These are just many aspects of why I chose a Baroness over greens mowers from the other Big3. Don't drink the Kool Aid...Do your own investigation of what you want from your future greens mower!


----------



## Mightyquinn

You should work for the marketing department of Baroness


----------



## TulsaFan

Mightyquinn said:


> You should work for the marketing department of Baroness


I am just not as good as you at keeping secrets.


----------



## 1FASTSS

TulsaFan said:


> Mightyquinn said:
> 
> 
> 
> You should work for the marketing department of Baroness
> 
> 
> 
> I am just not as good as you at keeping secrets.
Click to expand...

LOL...I should have looked at this before I pulled it off the pallet yesterday but in all honesty it took me about all of 3 minutes to figure everything out. Did a quick mow and it will take me a few mows to get used to the clutch but its all good. Its too bad we are coming up on the end of the season. :mrgreen:


----------



## TulsaFan

*Transport Axle Replacement Bearings*
Baroness Part# K0601062040 
Description: Bearing 6204C3

Manufacturer: Koyo 
Model: 6204



*Reel Replacement Bearings*
Baroness Part# K0631302040
Description: Tapered Roller 30204 JRP6

Manufacturer: Koyo
Model: Hi-Cap 30204J


----------



## Mightyquinn

Yeah, I noticed that too after I replace those when I put a new reel in mine. There are quite a few parts you can cross reference and get online without having to go through a Baroness dealer.


----------



## Pjohns1

I have a Baroness greens mower. Lately I've been having transmission issues. The travel mode works fine, but issues when switching into reel drive. It will work fine for 2 minutes or so and then the reel stops working. Switching modes in the transmission doesn't fix the issue. It's basically shot for the day. The next day it's basically the same issue. I took apart the left side panel and the gears look fine and switching the transmission appears to move the gears appropriately. Any ideas?


----------



## TulsaFan

Pjohns1 said:


> I have a Baroness greens mower. Lately I've been having transmission issues. The travel mode works fine, but issues when switching into reel drive. It will work fine for 2 minutes or so and then the reel stops working. Switching modes in the transmission doesn't fix the issue. It's basically shot for the day. The next day it's basically the same issue. I took apart the left side panel and the gears look fine and switching the transmission appears to move the gears appropriately. Any ideas?

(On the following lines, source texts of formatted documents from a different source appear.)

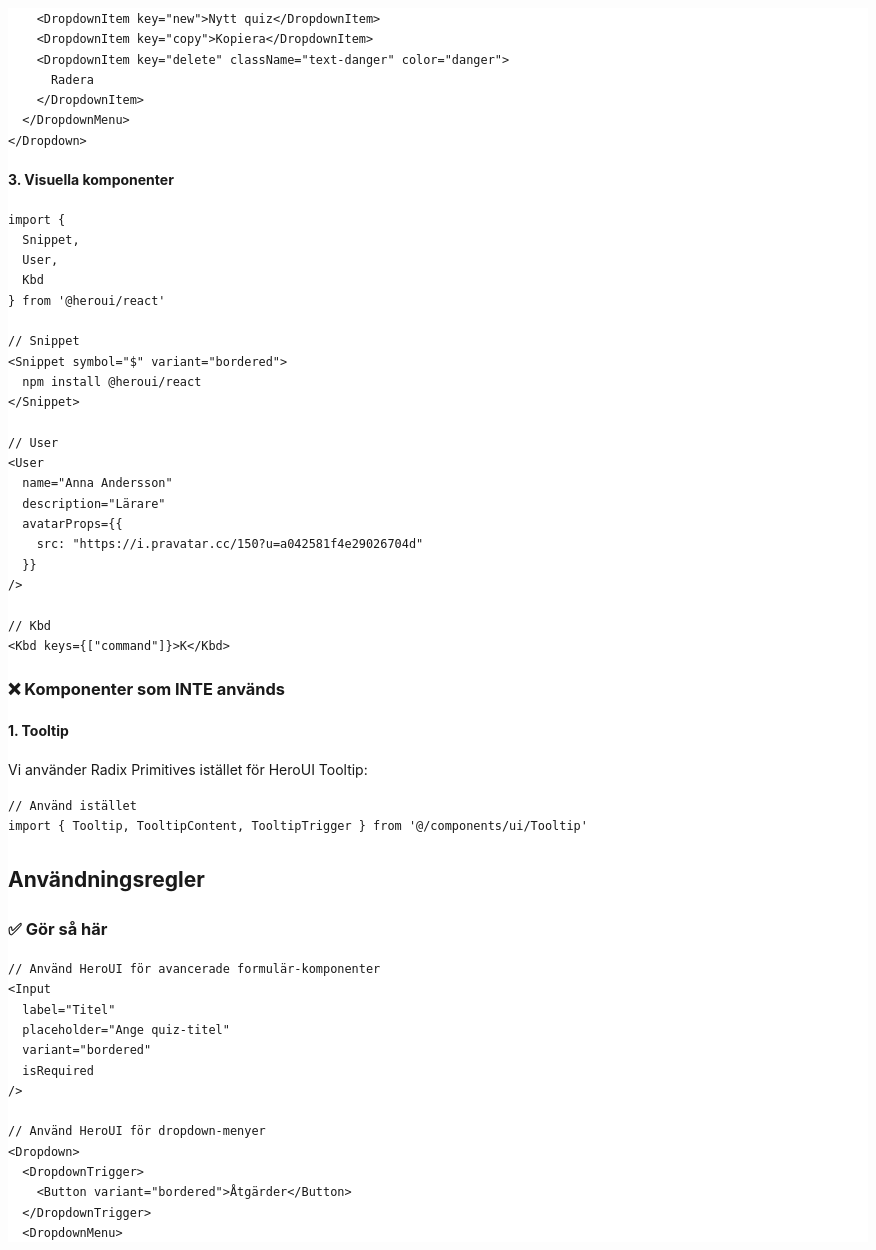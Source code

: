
 ```tsx
    <DropdownItem key="new">Nytt quiz</DropdownItem>
    <DropdownItem key="copy">Kopiera</DropdownItem>
    <DropdownItem key="delete" className="text-danger" color="danger">
      Radera
    </DropdownItem>
  </DropdownMenu>
</Dropdown>
```

#### **3. Visuella komponenter**
```tsx
import { 
  Snippet,
  User,
  Kbd
} from '@heroui/react'

// Snippet
<Snippet symbol="$" variant="bordered">
  npm install @heroui/react
</Snippet>

// User
<User
  name="Anna Andersson"
  description="Lärare"
  avatarProps={{
    src: "https://i.pravatar.cc/150?u=a042581f4e29026704d"
  }}
/>

// Kbd
<Kbd keys={["command"]}>K</Kbd>
```

### ❌ Komponenter som INTE används

#### **1. Tooltip**
Vi använder Radix Primitives istället för HeroUI Tooltip:
```tsx
// Använd istället
import { Tooltip, TooltipContent, TooltipTrigger } from '@/components/ui/Tooltip'
```

## Användningsregler

### ✅ Gör så här

```tsx
// Använd HeroUI för avancerade formulär-komponenter
<Input
  label="Titel"
  placeholder="Ange quiz-titel"
  variant="bordered"
  isRequired
/>

// Använd HeroUI för dropdown-menyer
<Dropdown>
  <DropdownTrigger>
    <Button variant="bordered">Åtgärder</Button>
  </DropdownTrigger>
  <DropdownMenu>
```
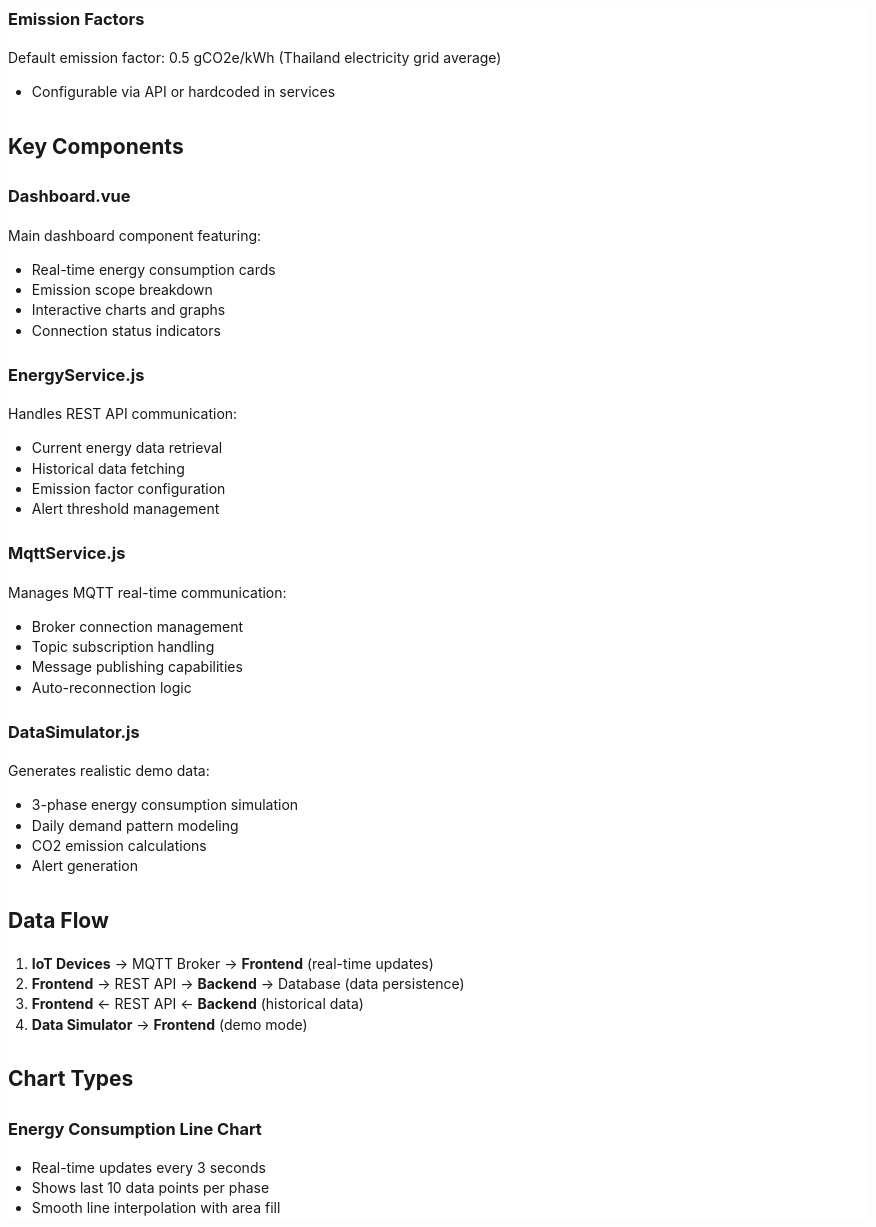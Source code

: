 ### Emission Factors
Default emission factor: 0.5 gCO2e/kWh (Thailand electricity grid average)
- Configurable via API or hardcoded in services

## Key Components

### Dashboard.vue
Main dashboard component featuring:
- Real-time energy consumption cards
- Emission scope breakdown
- Interactive charts and graphs
- Connection status indicators

### EnergyService.js
Handles REST API communication:
- Current energy data retrieval
- Historical data fetching
- Emission factor configuration
- Alert threshold management

### MqttService.js
Manages MQTT real-time communication:
- Broker connection management
- Topic subscription handling
- Message publishing capabilities
- Auto-reconnection logic

### DataSimulator.js
Generates realistic demo data:
- 3-phase energy consumption simulation
- Daily demand pattern modeling
- CO2 emission calculations
- Alert generation

## Data Flow

1. **IoT Devices** → MQTT Broker → **Frontend** (real-time updates)
2. **Frontend** → REST API → **Backend** → Database (data persistence)
3. **Frontend** ← REST API ← **Backend** (historical data)
4. **Data Simulator** → **Frontend** (demo mode)

## Chart Types

### Energy Consumption Line Chart
- Real-time updates every 3 seconds
- Shows last 10 data points per phase
- Smooth line interpolation with area fill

Have you adjusted the clutch? If those gears are intact and lubed, the clutch is probably slipping.


----------



## DEW75

Tmank87 said:


> Awesome man. You'll love it.


I am looking at a baroness LM66T. What are the pros and cons on these mowers? Are they as maintenance fresh as published? Any scuff marks when turning? Are they easy to handle when turning?


----------



## Mightyquinn

Other than normal maintenance (changing the engine oil, lubing the zerk fittings, backlapping occasionally......) you shouldn't have too many issues with them. Not sure about the scuff marks you are talking about, that sounds more like a user issue than the mower. If you have never used a greens mower before there will be a small learning curve involved but besides that it shouldn't be any harder to turn than any other greens mower.


----------



## ISU

Happy to report I succeeded at replacing the bedknife of my unit, took me over an hour just to take off all the original screws. Bad news is I managed to already strip the new torx screws...&#128518;


----------



## Mightyquinn

How?


----------



## ISU

Mightyquinn said:


> How?


I think I used the wrong bit. Tomorrow I plan to stop by hardware store and see if I find a tool I can use to remove them so I can replace the screws. If not, I hope this bedknife last me years so don't have to deal with it for a while😂


----------



## Mightyquinn

Yeah, we should have added that you would need a T30 driver for those screws. You should be able to find a T30 driver for your Torque wrench at Lowe's/Home Depot/Harbor Freight.


----------



## TulsaFan

ISU said:


> Mightyquinn said:
> 
> 
> 
> How?
> 
> 
> 
> I think I used the wrong bit. Tomorrow I plan to stop by hardware store and see if I find a tool I can use to remove them so I can replace the screws. If not, I hope this bedknife last me years so don't have to deal with it for a while😂
Click to expand...

Did you use a torque wrench?


----------



## ISU

I used my cordless impact drill, i fried my regular drill when taking off the Baroness screws. the bit I did use was a torx bit that fit but perhaps wasn't the right rise after all or the fact I used an impact drill to tighten them might have been my error.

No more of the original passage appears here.